Headline

Rakyat menengah bawah bakal kian terpinggirkan.

Macet bikin Jakarta Merugi Rp20Triliun, Mau Sampai Kapan?

Putri Anisa Yuliani
02/9/2016 02:15
Macet bikin Jakarta Merugi Rp20Triliun, Mau Sampai Kapan?
(MI/ARYA MANGGALA)

RUDI, 57, benar-benar merasakan kemacetan yang terus merembet hingga jalan-jalan pinggiran Ibu Kota. Ia merasa rugi karena kemacetan kini sudah terjadi saat ia baru keluar dari rumahnya di kawasan Jalan Anggur, Cipete, Jakarta Selatan. Ia rugi waktu dan psike. Waktu untuk bercengkerama bersama anak dan istrinya di pagi hari secara perlahan terus berkurang. Awalnya saat anak-anak masuk taman kanak-kanak hingga sekolah dasar, ia masih bisa sarapan bersama dan mengantar anaknya ke sekolah. Namun, ketika kemacetan semakin parah, ia harus berangkat hingga 1,5 jam lebih awal agar bisa tiba tepat waktu di kantornya di bilangan Sarinah, Jakarta Pusat.

"Dulu berangkat pukul 7.30, pukul 8.00 itu masih bisa. Sekarang harus berangkat pukul 06.00," tuturnya saat ditemui, beberapa waktu lalu. Tak hanya itu, kemacetan yang semakin parah sejak 10 tahun terakhir telah membuatnya kehilangan banyak waktu yang seharusnya bisa dimanfaatkan untuk bersama anak-anak, apalagi setelah Dinas Pendidikan DKI menerapkan kebijakan jam masuk anak sekolah menengah atas (SMA) menjadi pukul 06.30. "Bayangkan, anak saya berangkat sekolah pukul 05.00. Saya berangkat 1 jam setelahnya. Kadang kasihan ngeliatnya masih ngantuk sudah berangkat," tuturnya. Sementara itu, dari segi ekonomi, ia harus bersiasat untuk menghemat pos pembelanjaan lain dan menambah alokasi pembelian bahan bakar akibat sering terkena kemacetan.

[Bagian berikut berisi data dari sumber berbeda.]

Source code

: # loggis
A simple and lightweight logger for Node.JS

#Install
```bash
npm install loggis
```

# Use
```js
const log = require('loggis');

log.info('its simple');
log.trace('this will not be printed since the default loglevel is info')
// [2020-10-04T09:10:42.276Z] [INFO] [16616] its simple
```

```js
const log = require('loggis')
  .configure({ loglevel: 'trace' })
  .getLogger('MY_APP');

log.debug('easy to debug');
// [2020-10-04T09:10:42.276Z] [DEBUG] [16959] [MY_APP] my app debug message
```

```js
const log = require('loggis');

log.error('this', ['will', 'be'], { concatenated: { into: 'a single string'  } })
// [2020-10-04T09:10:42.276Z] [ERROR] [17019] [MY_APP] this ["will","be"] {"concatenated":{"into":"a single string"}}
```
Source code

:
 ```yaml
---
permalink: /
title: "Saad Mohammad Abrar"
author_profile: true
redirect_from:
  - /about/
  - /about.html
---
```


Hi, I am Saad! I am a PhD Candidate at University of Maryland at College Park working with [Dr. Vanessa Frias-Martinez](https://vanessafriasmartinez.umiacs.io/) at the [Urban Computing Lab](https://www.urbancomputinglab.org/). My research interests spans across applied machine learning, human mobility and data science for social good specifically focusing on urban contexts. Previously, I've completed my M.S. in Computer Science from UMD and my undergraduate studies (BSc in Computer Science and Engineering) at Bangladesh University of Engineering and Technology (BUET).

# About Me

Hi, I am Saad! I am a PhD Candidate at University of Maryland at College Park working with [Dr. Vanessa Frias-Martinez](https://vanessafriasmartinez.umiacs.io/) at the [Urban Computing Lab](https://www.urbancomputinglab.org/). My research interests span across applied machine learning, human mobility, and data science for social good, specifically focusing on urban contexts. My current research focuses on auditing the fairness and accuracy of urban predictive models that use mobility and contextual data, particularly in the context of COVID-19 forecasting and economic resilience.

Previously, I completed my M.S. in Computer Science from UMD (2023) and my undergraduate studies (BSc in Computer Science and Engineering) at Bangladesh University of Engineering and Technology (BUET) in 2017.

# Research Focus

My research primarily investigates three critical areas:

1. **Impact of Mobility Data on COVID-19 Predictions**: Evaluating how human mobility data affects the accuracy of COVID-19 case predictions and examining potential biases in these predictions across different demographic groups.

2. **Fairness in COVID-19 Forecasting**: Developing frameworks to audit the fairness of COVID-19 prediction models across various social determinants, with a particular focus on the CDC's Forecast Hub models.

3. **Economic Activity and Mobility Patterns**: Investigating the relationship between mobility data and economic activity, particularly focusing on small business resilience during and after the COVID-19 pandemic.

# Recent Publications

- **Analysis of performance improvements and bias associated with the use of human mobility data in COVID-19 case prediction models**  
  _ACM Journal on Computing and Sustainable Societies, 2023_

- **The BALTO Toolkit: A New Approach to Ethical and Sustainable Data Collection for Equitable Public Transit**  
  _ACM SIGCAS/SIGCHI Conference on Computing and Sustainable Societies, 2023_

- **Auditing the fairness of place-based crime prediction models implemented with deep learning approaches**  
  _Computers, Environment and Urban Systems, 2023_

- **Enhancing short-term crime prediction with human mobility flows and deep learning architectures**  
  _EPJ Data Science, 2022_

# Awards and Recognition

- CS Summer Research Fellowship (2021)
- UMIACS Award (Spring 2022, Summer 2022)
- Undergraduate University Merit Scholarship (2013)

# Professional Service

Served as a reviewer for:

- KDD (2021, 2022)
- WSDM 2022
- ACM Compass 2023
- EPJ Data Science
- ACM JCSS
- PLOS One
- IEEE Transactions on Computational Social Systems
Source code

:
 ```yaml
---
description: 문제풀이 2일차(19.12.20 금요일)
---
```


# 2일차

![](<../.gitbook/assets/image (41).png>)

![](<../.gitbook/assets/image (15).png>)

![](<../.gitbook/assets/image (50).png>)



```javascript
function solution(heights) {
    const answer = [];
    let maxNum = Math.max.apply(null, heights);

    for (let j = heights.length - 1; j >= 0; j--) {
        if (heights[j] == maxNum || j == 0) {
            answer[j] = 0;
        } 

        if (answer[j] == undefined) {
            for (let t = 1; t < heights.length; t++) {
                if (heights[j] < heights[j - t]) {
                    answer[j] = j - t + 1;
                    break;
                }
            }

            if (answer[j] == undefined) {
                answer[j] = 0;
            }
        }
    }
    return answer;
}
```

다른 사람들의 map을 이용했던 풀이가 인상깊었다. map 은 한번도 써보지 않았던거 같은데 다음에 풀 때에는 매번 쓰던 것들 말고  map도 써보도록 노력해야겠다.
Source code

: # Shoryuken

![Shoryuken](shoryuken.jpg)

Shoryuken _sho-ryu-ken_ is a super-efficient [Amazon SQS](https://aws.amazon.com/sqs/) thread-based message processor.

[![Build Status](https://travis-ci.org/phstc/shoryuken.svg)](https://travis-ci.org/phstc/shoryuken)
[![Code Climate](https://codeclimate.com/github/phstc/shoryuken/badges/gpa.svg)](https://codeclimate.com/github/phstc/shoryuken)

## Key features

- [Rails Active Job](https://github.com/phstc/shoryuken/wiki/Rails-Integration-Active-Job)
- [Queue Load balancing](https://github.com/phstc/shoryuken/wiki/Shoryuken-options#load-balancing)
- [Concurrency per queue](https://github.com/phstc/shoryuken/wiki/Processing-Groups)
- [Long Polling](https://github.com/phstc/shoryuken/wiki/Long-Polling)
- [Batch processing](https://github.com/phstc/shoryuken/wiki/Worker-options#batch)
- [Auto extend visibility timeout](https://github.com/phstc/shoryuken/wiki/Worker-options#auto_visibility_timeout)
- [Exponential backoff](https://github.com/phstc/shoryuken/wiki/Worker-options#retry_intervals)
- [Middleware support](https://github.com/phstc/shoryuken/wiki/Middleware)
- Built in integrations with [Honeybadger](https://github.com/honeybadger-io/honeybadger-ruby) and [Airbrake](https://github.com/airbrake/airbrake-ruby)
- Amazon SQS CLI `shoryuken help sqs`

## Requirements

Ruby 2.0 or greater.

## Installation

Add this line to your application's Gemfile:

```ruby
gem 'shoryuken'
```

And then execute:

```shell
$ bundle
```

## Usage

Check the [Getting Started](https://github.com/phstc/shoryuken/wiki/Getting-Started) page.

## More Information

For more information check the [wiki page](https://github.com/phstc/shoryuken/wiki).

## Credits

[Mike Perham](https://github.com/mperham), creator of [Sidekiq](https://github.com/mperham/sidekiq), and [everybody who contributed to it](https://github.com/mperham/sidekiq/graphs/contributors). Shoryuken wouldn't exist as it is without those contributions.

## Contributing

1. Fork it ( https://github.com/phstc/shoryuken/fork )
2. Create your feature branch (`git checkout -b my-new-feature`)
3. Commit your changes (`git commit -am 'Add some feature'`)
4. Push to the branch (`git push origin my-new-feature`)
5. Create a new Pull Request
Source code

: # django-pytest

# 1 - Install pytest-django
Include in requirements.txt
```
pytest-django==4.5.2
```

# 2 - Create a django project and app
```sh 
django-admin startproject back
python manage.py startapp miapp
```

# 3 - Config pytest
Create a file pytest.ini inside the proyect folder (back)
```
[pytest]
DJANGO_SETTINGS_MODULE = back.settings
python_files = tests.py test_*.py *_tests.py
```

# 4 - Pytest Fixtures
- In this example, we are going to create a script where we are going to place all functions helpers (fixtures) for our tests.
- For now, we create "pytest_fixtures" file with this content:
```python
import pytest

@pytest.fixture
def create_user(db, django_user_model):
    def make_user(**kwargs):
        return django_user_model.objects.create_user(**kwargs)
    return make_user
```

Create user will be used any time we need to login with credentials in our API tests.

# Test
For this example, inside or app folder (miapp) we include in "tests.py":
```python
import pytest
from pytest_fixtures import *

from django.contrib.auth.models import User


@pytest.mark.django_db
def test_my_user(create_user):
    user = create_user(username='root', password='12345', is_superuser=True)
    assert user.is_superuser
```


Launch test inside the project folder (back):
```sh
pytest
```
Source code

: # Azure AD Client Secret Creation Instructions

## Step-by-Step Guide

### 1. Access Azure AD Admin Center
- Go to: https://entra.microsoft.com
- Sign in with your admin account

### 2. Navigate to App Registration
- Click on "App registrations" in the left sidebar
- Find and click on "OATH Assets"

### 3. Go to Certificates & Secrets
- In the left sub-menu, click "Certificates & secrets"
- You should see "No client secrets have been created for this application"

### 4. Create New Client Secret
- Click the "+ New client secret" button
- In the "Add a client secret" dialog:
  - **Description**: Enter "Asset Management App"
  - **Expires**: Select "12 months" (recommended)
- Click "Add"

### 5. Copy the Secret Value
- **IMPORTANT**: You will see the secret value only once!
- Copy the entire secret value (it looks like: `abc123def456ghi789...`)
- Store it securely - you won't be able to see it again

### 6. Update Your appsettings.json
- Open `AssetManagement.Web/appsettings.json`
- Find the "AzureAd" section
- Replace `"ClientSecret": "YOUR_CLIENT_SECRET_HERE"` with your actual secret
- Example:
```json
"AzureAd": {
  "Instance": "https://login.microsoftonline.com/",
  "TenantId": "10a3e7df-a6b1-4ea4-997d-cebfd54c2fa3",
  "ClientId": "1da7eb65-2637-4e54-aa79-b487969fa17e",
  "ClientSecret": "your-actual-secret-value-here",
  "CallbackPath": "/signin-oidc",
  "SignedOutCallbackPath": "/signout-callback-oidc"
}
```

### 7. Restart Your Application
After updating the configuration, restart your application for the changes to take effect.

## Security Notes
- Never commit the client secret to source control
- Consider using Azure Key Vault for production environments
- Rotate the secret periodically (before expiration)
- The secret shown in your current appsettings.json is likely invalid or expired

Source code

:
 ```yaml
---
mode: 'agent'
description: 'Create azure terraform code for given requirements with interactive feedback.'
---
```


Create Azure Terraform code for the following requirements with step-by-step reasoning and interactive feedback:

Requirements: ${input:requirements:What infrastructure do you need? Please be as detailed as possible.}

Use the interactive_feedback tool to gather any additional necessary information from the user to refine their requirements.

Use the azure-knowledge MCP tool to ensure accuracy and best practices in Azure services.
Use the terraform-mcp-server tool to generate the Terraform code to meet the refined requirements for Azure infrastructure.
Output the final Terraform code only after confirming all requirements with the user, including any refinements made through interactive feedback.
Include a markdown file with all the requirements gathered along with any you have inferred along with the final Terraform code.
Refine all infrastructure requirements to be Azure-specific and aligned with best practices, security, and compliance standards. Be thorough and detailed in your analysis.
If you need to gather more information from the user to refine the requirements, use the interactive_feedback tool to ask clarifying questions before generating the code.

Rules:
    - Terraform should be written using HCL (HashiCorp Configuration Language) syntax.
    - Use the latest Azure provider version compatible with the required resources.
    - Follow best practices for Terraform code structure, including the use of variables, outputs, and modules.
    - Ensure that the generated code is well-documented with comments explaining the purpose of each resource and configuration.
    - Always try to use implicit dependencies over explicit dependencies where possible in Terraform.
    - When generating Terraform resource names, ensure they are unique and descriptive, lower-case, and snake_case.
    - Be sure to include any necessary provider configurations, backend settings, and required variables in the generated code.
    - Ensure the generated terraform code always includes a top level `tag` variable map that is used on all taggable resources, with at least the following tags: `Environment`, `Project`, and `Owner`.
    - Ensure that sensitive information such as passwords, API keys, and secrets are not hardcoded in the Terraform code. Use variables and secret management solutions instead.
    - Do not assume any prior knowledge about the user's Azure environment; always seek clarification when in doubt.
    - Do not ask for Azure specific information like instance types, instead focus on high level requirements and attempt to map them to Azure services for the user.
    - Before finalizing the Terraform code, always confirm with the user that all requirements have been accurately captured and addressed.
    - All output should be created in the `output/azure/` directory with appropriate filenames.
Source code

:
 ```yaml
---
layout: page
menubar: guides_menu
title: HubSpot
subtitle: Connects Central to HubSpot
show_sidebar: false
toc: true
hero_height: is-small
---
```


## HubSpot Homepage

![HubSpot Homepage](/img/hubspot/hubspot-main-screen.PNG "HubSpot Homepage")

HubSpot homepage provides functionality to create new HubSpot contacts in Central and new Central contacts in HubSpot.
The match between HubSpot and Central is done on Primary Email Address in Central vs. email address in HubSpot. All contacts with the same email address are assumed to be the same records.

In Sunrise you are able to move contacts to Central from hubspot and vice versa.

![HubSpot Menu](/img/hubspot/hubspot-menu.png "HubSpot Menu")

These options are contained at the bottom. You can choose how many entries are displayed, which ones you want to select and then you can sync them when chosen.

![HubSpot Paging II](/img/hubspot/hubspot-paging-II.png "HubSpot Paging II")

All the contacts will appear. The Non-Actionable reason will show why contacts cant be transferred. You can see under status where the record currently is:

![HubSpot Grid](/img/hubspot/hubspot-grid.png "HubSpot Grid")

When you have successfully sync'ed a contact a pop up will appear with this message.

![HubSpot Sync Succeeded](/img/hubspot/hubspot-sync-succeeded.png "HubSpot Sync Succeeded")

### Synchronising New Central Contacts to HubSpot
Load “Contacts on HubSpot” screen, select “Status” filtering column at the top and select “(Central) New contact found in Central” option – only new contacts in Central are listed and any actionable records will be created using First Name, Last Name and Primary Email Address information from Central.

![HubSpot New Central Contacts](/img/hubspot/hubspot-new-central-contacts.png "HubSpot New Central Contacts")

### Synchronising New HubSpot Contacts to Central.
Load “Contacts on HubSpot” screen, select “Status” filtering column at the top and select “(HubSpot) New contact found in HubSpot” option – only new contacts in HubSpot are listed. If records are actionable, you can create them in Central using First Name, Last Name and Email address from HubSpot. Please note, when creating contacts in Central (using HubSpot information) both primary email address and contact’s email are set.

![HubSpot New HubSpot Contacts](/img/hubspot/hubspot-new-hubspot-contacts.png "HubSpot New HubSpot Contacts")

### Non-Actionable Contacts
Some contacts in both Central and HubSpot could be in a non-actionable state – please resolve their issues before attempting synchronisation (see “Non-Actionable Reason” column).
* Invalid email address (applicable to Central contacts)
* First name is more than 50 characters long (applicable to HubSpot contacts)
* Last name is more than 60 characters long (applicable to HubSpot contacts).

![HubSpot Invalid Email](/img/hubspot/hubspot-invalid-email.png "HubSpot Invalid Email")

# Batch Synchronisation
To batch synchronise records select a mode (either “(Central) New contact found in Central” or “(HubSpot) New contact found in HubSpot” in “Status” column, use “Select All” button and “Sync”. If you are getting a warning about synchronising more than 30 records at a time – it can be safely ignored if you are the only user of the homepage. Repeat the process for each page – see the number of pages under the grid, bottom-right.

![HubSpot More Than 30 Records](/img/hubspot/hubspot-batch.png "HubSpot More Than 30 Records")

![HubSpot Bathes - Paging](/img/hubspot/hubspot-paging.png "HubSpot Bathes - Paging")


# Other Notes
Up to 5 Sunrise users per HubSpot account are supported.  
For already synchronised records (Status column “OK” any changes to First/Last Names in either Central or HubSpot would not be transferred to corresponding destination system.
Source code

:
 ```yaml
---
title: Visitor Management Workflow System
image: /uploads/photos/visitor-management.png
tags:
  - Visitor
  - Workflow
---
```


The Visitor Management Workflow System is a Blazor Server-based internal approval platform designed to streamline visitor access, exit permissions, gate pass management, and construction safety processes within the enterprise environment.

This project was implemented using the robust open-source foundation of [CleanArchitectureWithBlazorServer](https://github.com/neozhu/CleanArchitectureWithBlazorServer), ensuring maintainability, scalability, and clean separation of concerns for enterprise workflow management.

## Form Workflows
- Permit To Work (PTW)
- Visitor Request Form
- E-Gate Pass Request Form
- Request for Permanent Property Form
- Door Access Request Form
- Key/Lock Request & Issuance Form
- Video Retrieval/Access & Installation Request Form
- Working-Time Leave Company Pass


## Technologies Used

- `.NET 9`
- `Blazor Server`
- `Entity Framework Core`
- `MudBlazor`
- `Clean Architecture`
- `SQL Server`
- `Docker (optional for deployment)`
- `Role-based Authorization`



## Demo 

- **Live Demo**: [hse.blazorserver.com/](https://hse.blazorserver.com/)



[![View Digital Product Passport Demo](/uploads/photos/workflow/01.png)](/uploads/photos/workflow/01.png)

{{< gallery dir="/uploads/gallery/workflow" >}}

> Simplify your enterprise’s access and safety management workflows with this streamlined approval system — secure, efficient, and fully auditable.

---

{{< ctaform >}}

"Dari segi ekonomi masih bisa diakali, tapi stresnya itu lo. Kadang sengaja pulang lebih malam biar enggak kena macet. Tetapi risikonya, anak istri sudah lelap," keluhnya. Kerugian ekonomi juga dirasakan Esti, 28, warga Meruya, Jakarta Barat. Sejak kemacetan bertambah gawat, ia sering kali dipindahkan berkali-kali oleh awak bus sedang. Penyebabnya, sopir bus enggan mengangkut penumpang hingga ujung trayek jika kemacetan sangat parah. Ia pun harus membayar ongkos hingga dua kali jika ia dioper dari satu bus ke bus lainnya. "Naik Kopaja P16 jurusan Tanah Abang suka dioper-oper. Kenek suka narik ongkos lagi kalau dioper. Rugi kan kita. Kalau naik ojek online bisa lebih cepat, tapi lebih mahal lagi," tuturnya.

Kerugian korporasi
Kepala Bank Indonesia perwakilan DKI Jakarta, Doni P Joewono, mengatakan kerugian ekonomi juga dialami pihak korporasi. Kemacetan dinilai mengurangi laju mobilisasi warga hingga 30%. Kecepatan berkendara di Jakarta pun berkurang hingga rata-rata hanya 14 km/jam. Hal itu didapat dari survei yang dilakukan Bank Indonesia pada periode April hingga Mei 2016. "Laju kecepatan yang berkurang menyebabkan produktivitas terganggu. Hal itu membuat biaya produksi membengkak," kata Doni. Saat ditemui secara terpisah, Ketua Masyarakat Transportasi Indonesia (MTI), Danang Parikesit, mengatakan kerugian ekonomi yang ditimbulkan kemacetan ialah 3% dari produk domestik bruto (PDB) DKI Jakarta atau sekitar Rp12 triliun setiap tahun. Angka itu belum termasuk kerugian kesehatan yang ditimbulkan.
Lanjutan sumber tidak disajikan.